# Assignment
The entries are to be written out again with no differences.

::: Material shown

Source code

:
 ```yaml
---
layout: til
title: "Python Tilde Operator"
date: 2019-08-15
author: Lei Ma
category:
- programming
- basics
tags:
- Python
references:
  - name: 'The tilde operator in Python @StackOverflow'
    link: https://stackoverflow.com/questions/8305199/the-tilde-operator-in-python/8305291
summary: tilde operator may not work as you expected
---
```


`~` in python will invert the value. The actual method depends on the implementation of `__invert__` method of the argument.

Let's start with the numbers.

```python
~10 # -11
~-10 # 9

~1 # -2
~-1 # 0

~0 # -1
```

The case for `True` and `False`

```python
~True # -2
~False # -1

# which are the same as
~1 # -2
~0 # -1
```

::::::

# Output for this task
Source code

:
 ```yaml
---
layout: til
title: "Python Tilde Operator"
date: 2019-08-15
author: Lei Ma
category:
- programming
- basics
tags:
- Python
references:
  - name: 'The tilde operator in Python @StackOverflow'
    link: https://stackoverflow.com/questions/8305199/the-tilde-operator-in-python/8305291
summary: tilde operator may not work as you expected
---
```


`~` in python will invert the value. The actual method depends on the implementation of `__invert__` method of the argument.

Let's start with the numbers.

```python
~10 # -11
~-10 # 9

~1 # -2
~-1 # 0

~0 # -1
```

The case for `True` and `False`

```python
~True # -2
~False # -1

# which are the same as
~1 # -2
~0 # -1
```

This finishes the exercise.